### Data listing ###

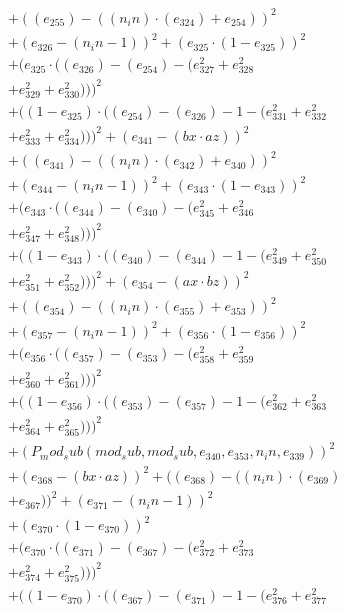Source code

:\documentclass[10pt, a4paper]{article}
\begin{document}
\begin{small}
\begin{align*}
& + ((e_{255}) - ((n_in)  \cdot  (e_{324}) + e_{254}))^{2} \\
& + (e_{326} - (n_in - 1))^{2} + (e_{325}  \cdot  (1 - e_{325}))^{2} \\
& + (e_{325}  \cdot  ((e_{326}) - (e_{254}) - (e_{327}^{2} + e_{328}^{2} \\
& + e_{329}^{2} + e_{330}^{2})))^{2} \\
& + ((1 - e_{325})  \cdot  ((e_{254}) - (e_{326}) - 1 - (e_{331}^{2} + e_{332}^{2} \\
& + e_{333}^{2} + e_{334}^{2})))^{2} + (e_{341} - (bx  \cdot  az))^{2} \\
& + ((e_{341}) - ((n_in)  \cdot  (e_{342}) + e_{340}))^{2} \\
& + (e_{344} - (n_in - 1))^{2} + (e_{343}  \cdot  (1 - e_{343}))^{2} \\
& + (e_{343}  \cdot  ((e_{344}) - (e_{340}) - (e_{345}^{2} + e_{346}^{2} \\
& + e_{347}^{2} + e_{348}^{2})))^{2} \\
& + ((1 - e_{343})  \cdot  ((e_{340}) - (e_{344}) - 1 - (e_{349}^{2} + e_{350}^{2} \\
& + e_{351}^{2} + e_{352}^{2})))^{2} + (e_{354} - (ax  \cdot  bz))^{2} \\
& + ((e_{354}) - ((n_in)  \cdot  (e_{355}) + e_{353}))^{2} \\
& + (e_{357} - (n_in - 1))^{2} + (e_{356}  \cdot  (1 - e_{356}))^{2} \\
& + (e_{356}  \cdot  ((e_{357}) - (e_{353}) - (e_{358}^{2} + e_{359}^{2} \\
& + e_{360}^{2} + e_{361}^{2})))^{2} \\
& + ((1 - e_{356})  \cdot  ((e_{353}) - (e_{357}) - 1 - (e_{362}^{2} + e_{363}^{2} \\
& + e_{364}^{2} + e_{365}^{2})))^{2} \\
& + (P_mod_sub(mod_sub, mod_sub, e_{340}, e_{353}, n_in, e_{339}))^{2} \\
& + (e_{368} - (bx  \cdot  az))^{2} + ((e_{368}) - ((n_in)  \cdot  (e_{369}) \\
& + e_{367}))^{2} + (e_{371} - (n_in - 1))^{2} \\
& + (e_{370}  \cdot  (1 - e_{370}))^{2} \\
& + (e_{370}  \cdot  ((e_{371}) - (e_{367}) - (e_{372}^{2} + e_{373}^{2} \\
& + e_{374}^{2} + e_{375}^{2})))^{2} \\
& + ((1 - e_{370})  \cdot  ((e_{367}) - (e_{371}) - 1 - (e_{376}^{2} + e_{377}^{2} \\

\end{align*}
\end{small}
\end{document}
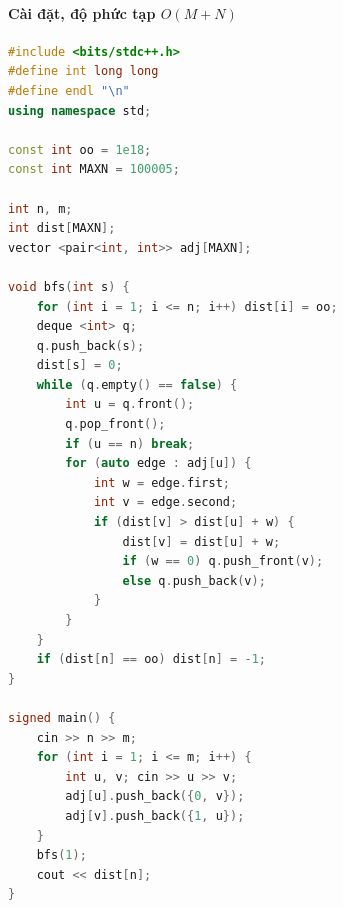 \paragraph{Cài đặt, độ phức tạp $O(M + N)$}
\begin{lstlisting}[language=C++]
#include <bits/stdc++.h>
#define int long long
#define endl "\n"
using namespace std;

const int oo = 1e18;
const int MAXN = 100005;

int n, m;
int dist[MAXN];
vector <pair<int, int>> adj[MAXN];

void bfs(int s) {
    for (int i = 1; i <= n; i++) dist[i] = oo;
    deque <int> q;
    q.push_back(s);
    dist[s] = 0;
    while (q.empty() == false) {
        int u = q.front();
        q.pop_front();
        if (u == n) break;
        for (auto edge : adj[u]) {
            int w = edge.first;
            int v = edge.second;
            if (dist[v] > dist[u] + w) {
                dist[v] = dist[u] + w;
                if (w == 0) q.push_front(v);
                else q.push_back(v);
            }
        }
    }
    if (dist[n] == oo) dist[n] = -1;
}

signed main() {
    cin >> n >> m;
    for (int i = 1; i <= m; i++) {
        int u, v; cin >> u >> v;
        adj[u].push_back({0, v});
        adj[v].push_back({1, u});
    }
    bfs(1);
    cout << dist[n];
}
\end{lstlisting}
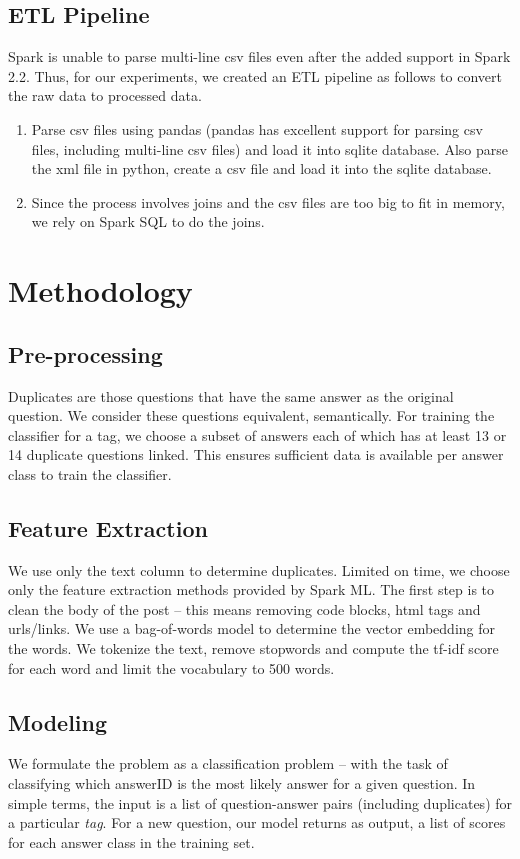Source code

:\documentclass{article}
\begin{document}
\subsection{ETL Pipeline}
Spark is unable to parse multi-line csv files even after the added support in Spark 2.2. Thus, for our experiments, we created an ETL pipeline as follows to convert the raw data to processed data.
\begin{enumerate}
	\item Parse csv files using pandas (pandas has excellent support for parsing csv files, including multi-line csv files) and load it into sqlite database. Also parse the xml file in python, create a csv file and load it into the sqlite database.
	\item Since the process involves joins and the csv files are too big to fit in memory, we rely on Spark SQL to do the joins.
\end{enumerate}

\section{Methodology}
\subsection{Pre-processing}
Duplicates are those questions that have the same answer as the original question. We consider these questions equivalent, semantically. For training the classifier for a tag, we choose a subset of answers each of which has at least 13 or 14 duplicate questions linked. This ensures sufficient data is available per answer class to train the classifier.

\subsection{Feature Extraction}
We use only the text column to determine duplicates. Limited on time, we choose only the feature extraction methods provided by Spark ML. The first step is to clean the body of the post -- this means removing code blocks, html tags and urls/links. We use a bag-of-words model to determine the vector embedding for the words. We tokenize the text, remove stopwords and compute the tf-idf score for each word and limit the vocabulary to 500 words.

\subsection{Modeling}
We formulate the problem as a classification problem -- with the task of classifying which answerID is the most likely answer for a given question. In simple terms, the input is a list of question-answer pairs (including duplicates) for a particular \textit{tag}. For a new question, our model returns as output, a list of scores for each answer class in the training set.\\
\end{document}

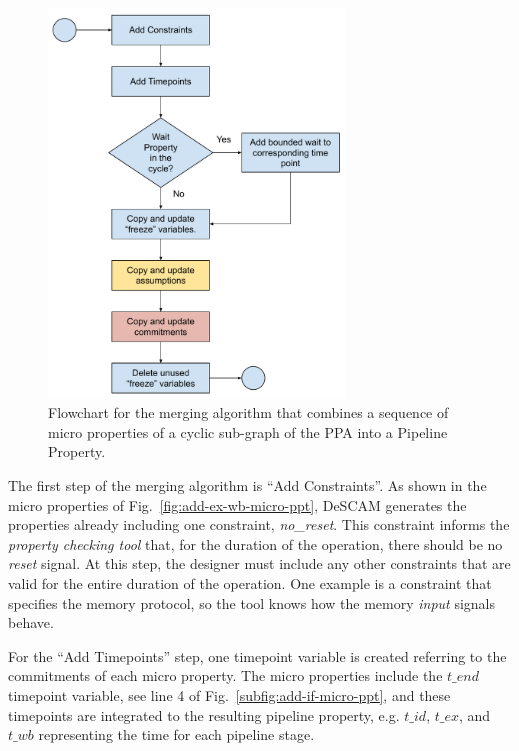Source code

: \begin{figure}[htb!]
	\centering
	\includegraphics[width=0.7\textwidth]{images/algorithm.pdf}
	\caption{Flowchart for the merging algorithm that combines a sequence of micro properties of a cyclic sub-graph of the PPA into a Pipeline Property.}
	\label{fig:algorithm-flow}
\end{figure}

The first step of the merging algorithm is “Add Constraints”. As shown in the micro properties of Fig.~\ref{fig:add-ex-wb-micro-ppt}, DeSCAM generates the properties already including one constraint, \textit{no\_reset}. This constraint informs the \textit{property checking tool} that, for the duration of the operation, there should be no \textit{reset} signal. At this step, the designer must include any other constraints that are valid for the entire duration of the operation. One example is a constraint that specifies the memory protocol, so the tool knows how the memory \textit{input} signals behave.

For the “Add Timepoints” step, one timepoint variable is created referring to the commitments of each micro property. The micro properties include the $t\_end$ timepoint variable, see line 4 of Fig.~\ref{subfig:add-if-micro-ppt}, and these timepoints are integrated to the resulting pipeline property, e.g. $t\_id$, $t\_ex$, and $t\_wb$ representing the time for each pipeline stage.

###
### Data listing ###

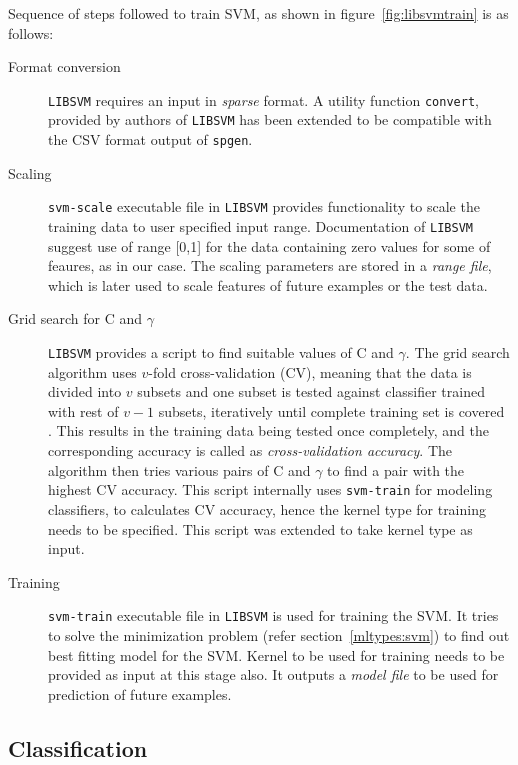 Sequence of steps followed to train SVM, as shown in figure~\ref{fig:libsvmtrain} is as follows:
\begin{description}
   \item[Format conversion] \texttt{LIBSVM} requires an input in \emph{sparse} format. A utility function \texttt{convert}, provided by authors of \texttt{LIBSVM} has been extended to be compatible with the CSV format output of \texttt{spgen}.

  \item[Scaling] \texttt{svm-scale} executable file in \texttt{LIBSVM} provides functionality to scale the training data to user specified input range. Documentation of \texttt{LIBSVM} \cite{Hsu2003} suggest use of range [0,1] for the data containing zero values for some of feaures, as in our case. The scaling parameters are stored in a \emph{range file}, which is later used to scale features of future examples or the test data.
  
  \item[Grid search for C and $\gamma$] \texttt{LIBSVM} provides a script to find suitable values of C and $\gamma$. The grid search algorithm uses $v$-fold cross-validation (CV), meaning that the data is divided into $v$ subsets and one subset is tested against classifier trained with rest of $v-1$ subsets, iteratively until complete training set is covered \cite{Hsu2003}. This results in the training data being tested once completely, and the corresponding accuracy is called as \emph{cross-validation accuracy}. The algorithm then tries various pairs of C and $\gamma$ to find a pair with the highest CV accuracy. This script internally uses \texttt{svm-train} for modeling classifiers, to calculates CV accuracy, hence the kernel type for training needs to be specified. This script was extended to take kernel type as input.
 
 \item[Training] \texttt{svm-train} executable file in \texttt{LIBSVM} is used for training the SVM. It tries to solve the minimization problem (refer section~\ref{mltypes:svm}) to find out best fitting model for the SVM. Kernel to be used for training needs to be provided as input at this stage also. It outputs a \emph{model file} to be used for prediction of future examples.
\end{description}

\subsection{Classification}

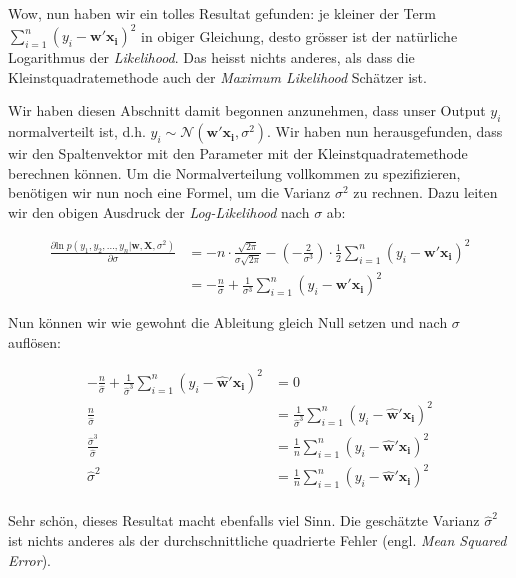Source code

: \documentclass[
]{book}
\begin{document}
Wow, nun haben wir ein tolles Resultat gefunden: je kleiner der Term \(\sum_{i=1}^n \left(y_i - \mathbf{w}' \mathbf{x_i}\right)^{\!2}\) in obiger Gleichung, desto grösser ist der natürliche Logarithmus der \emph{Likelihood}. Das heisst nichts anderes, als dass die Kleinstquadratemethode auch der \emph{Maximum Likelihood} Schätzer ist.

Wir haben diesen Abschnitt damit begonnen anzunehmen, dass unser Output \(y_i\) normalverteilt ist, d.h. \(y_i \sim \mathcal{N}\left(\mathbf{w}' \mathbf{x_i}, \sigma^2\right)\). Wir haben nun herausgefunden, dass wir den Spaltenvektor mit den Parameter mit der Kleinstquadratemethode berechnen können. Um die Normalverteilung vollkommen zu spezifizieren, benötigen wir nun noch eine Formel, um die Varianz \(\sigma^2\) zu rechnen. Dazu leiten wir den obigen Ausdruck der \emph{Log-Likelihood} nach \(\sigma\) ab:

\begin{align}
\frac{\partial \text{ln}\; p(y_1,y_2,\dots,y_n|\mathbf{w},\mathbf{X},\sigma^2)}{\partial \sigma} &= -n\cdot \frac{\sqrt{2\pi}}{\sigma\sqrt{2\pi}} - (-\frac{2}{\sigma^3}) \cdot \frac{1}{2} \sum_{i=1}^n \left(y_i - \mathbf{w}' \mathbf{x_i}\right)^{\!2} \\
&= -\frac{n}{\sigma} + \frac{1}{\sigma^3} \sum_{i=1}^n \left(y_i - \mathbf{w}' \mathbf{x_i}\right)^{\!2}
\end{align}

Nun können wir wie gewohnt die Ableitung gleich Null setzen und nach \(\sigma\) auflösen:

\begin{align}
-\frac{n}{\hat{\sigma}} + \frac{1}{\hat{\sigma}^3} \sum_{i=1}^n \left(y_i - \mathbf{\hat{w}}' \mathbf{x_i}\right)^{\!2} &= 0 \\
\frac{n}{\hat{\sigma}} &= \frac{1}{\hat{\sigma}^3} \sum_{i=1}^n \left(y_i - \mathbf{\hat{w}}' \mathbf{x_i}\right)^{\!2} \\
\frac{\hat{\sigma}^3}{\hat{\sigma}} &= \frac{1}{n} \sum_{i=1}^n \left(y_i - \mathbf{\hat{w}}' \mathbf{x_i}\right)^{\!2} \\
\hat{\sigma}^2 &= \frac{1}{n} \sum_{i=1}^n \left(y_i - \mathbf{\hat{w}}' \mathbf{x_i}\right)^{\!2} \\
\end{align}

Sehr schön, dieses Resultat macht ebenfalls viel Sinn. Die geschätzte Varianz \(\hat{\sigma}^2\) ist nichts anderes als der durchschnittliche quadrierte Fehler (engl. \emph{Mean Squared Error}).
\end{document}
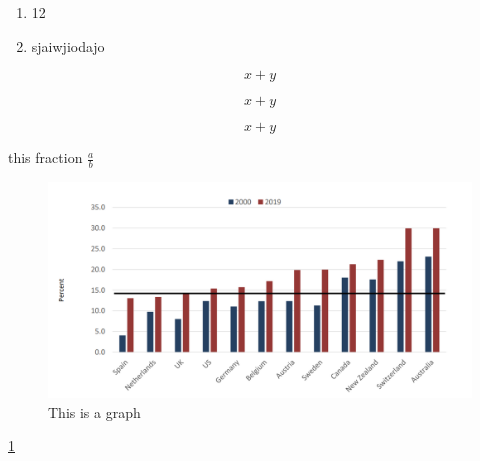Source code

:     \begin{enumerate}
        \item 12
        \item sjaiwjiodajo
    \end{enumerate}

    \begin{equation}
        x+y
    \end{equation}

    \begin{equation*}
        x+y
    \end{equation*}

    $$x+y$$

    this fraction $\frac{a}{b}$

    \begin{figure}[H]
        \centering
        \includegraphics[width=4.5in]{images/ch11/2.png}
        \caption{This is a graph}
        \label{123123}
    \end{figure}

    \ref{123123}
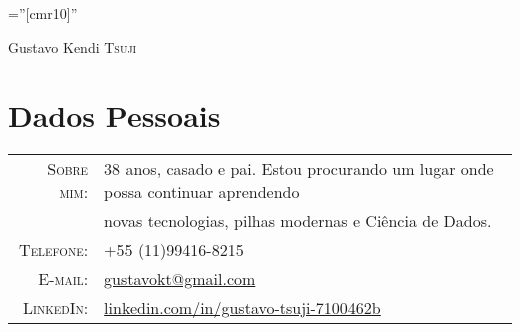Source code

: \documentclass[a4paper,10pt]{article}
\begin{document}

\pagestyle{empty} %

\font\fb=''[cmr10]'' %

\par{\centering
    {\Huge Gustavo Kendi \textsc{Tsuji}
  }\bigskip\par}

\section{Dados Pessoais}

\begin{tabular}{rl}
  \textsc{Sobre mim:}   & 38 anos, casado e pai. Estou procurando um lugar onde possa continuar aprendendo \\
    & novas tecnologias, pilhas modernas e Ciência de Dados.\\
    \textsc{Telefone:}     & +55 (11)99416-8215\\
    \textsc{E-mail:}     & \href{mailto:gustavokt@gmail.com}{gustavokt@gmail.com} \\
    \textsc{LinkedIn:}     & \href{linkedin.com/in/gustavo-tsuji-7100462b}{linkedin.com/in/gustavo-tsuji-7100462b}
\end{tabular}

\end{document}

###

Work request: Only the lines above that hold "Resultat" are wanted. Show every one of them.

Written answer:
Wow, nun haben wir ein tolles Resultat gefunden: je kleiner der Term \(\sum_{i=1}^n \left(y_i - \mathbf{w}' \mathbf{x_i}\right)^{\!2}\) in obiger Gleichung, desto grösser ist der natürliche Logarithmus der \emph{Likelihood}. Das heisst nichts anderes, als dass die Kleinstquadratemethode auch der \emph{Maximum Likelihood} Schätzer ist.
Sehr schön, dieses Resultat macht ebenfalls viel Sinn. Die geschätzte Varianz \(\hat{\sigma}^2\) ist nichts anderes als der durchschnittliche quadrierte Fehler (engl. \emph{Mean Squared Error}).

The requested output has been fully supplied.